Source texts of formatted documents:
·····

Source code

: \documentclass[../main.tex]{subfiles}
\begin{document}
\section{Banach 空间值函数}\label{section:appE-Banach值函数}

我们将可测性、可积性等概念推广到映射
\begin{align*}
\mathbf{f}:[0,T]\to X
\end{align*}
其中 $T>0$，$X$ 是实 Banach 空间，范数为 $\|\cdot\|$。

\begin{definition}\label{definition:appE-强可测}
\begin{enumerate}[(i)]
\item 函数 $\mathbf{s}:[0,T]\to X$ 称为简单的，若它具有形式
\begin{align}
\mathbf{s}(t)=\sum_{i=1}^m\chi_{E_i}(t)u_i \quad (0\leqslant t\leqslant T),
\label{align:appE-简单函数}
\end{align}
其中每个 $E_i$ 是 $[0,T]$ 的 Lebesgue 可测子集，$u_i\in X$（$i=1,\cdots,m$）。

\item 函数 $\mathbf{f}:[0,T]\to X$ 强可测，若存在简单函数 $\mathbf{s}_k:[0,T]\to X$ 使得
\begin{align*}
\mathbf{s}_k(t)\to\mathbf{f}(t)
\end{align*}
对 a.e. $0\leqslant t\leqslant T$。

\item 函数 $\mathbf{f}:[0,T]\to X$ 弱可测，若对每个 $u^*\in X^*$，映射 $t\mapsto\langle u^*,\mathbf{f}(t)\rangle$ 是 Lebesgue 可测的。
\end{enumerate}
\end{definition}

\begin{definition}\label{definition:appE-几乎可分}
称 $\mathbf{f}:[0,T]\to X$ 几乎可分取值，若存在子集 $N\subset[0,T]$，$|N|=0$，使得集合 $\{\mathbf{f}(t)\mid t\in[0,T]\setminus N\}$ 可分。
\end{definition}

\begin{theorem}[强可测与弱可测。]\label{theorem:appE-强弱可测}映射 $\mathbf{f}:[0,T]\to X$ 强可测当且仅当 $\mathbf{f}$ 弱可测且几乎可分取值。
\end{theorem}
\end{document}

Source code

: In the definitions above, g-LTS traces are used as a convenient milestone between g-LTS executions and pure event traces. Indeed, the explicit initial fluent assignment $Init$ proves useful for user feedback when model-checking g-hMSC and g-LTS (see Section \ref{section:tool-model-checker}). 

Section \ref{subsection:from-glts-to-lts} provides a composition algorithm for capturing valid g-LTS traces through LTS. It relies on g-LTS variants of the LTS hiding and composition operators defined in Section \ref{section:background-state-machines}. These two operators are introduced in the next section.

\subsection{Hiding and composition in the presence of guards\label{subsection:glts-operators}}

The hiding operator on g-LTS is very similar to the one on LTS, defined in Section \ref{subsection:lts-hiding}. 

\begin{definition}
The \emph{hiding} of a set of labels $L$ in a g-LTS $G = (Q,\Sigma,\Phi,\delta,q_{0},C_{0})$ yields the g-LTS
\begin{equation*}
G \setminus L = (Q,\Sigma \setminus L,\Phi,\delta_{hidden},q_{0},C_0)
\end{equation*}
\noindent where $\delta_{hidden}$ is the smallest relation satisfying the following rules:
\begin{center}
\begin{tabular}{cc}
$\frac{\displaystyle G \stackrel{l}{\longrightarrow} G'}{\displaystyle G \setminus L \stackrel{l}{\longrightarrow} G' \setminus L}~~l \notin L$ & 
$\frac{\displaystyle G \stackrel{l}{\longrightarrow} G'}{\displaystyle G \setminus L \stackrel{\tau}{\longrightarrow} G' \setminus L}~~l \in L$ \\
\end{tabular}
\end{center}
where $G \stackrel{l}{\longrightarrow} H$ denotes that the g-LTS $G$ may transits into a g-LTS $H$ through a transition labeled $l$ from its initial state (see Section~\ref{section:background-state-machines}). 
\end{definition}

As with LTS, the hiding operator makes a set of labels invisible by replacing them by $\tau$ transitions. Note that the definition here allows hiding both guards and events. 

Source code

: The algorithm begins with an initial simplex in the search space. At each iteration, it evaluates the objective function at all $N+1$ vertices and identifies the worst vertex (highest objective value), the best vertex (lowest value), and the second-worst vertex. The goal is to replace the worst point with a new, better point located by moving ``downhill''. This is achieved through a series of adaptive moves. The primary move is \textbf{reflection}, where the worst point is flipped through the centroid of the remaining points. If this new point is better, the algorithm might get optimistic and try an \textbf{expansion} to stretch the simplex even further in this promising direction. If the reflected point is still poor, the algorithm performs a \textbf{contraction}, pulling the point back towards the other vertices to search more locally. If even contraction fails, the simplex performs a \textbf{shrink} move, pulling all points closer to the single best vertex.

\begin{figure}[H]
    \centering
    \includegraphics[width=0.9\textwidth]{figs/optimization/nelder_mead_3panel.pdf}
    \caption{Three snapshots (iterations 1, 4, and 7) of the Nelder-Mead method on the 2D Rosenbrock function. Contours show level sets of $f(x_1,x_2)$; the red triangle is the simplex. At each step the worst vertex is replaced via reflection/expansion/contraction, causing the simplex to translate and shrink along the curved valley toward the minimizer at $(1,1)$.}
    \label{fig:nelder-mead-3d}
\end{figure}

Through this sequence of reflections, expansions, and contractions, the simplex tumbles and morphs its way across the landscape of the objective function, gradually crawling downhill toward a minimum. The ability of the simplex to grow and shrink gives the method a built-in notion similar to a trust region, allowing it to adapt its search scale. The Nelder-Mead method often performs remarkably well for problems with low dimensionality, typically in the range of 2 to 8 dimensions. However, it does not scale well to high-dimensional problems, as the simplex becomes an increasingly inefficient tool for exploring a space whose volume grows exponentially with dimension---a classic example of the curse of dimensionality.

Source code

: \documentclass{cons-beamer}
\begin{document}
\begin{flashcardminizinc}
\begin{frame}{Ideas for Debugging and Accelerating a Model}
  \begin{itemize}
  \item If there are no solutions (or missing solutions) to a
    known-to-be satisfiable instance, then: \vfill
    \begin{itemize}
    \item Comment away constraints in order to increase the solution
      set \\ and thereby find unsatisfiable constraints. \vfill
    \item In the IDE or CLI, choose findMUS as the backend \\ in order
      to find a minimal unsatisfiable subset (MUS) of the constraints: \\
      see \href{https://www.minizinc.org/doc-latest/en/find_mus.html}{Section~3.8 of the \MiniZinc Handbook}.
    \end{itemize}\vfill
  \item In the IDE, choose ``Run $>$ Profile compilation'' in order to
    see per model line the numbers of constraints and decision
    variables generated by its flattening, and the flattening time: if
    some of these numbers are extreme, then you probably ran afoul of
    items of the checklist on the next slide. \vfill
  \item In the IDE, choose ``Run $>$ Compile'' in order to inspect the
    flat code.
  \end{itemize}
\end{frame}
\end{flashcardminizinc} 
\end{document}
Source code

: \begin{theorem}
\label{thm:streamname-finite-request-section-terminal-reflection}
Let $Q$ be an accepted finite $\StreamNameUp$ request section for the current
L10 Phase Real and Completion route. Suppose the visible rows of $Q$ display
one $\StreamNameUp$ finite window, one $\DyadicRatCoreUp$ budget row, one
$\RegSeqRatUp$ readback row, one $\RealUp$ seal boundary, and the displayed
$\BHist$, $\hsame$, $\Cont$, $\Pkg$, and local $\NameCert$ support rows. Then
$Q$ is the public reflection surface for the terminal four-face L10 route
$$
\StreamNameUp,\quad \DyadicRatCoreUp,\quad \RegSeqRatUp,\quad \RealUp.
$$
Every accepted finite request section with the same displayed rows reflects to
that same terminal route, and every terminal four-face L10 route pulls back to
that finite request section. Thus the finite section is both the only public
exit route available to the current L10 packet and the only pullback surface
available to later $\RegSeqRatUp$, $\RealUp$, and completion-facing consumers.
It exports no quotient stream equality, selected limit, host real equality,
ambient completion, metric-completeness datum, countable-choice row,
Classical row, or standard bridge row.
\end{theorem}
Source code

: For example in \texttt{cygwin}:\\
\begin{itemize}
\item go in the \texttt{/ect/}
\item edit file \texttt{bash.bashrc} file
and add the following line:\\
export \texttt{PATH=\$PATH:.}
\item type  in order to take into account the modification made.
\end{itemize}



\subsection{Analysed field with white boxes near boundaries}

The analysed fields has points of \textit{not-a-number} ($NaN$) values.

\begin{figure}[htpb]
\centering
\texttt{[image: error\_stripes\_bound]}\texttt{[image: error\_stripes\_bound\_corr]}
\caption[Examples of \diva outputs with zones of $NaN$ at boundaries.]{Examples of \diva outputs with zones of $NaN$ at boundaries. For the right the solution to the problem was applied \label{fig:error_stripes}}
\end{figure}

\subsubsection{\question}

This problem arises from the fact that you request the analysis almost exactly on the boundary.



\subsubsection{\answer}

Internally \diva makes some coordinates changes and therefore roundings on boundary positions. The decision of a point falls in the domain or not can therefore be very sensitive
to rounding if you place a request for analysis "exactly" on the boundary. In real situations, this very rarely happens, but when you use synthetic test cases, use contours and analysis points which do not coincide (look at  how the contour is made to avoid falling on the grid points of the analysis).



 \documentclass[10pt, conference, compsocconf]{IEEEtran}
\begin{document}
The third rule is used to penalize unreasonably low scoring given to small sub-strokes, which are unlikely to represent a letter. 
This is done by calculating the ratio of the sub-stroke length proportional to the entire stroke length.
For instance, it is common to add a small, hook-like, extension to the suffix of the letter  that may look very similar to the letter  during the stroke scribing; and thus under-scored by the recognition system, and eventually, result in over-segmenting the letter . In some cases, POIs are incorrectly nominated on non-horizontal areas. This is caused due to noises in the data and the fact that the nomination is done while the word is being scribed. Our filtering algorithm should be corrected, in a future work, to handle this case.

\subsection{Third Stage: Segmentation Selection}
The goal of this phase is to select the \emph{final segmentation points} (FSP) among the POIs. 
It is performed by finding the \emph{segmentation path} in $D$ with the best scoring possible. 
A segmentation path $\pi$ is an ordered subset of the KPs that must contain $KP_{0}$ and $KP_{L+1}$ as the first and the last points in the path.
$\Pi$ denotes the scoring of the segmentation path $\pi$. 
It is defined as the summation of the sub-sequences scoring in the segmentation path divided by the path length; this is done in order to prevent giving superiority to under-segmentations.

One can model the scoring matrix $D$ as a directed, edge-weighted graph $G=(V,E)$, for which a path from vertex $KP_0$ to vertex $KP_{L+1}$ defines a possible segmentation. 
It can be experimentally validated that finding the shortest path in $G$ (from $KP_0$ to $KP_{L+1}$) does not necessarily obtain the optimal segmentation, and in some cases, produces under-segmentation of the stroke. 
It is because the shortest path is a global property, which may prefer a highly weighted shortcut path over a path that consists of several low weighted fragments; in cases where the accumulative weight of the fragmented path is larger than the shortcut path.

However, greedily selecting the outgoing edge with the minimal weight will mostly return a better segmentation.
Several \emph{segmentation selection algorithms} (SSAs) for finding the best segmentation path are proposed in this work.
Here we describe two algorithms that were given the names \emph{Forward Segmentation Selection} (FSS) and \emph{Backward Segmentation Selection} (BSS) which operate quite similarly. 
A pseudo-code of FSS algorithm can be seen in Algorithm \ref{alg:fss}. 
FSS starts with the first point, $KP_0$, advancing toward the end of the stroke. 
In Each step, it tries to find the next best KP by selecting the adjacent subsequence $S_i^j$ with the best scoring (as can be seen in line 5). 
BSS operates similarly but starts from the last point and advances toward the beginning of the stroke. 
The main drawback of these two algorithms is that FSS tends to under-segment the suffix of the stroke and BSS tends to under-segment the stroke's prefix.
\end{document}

·····

Task requirements:
Copy every line of the entries above in which "surface" occurs.

Result of this exercise:
$Q$ is the public reflection surface for the terminal four-face L10 route
exit route available to the current L10 packet and the only pullback surface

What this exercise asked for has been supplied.